ABOUT THIS EXERCISE: Lines from the first one down to the one containing "## Reference" in the data below are the only ones needed; please return them exactly, both ends included.

BEGIN MATERIAL SUPPLIED

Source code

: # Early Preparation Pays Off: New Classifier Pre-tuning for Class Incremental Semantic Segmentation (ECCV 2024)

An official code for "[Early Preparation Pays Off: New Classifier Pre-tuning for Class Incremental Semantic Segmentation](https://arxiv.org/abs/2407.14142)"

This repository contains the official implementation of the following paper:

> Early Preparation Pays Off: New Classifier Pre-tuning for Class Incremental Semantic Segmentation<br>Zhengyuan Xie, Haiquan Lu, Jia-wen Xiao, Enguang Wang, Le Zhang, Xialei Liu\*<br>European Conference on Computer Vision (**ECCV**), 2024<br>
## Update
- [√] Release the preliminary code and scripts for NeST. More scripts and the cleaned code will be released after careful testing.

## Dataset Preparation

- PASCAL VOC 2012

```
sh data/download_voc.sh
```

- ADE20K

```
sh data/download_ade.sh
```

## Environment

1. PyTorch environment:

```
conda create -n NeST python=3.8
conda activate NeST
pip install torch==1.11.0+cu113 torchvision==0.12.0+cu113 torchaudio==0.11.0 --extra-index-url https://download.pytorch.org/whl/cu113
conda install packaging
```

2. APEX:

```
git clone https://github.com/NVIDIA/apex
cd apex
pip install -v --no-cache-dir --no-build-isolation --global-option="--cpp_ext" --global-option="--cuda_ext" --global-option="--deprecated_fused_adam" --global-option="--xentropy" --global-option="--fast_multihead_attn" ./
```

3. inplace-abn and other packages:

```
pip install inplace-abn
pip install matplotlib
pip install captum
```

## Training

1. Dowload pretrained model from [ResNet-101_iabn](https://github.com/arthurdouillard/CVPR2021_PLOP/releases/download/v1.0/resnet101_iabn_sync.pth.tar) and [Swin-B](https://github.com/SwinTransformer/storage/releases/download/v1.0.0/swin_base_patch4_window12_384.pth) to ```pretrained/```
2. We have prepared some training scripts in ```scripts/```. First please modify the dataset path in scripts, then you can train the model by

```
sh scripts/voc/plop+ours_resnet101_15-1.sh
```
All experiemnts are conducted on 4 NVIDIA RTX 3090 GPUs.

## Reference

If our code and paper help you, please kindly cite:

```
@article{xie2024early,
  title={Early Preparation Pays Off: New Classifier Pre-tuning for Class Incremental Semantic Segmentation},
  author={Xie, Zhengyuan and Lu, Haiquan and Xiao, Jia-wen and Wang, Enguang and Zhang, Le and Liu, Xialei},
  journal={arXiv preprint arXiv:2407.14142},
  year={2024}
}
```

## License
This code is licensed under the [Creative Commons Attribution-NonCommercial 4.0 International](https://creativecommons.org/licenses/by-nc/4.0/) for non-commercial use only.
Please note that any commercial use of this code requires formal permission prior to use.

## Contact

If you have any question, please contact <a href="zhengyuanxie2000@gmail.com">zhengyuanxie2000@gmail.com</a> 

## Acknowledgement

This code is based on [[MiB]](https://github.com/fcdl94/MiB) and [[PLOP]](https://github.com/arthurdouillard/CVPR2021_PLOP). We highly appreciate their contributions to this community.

END MATERIAL SUPPLIED

SOLUTION FOR THIS PROBLEM:
Source code

: # Early Preparation Pays Off: New Classifier Pre-tuning for Class Incremental Semantic Segmentation (ECCV 2024)

An official code for "[Early Preparation Pays Off: New Classifier Pre-tuning for Class Incremental Semantic Segmentation](https://arxiv.org/abs/2407.14142)"

This repository contains the official implementation of the following paper:

> Early Preparation Pays Off: New Classifier Pre-tuning for Class Incremental Semantic Segmentation<br>Zhengyuan Xie, Haiquan Lu, Jia-wen Xiao, Enguang Wang, Le Zhang, Xialei Liu\*<br>European Conference on Computer Vision (**ECCV**), 2024<br>
## Update
- [√] Release the preliminary code and scripts for NeST. More scripts and the cleaned code will be released after careful testing.

## Dataset Preparation

- PASCAL VOC 2012

```
sh data/download_voc.sh
```

- ADE20K

```
sh data/download_ade.sh
```

## Environment

1. PyTorch environment:

```
conda create -n NeST python=3.8
conda activate NeST
pip install torch==1.11.0+cu113 torchvision==0.12.0+cu113 torchaudio==0.11.0 --extra-index-url https://download.pytorch.org/whl/cu113
conda install packaging
```

2. APEX:

```
git clone https://github.com/NVIDIA/apex
cd apex
pip install -v --no-cache-dir --no-build-isolation --global-option="--cpp_ext" --global-option="--cuda_ext" --global-option="--deprecated_fused_adam" --global-option="--xentropy" --global-option="--fast_multihead_attn" ./
```

3. inplace-abn and other packages:

```
pip install inplace-abn
pip install matplotlib
pip install captum
```

## Training

1. Dowload pretrained model from [ResNet-101_iabn](https://github.com/arthurdouillard/CVPR2021_PLOP/releases/download/v1.0/resnet101_iabn_sync.pth.tar) and [Swin-B](https://github.com/SwinTransformer/storage/releases/download/v1.0.0/swin_base_patch4_window12_384.pth) to ```pretrained/```
2. We have prepared some training scripts in ```scripts/```. First please modify the dataset path in scripts, then you can train the model by

```
sh scripts/voc/plop+ours_resnet101_15-1.sh
```
All experiemnts are conducted on 4 NVIDIA RTX 3090 GPUs.

## Reference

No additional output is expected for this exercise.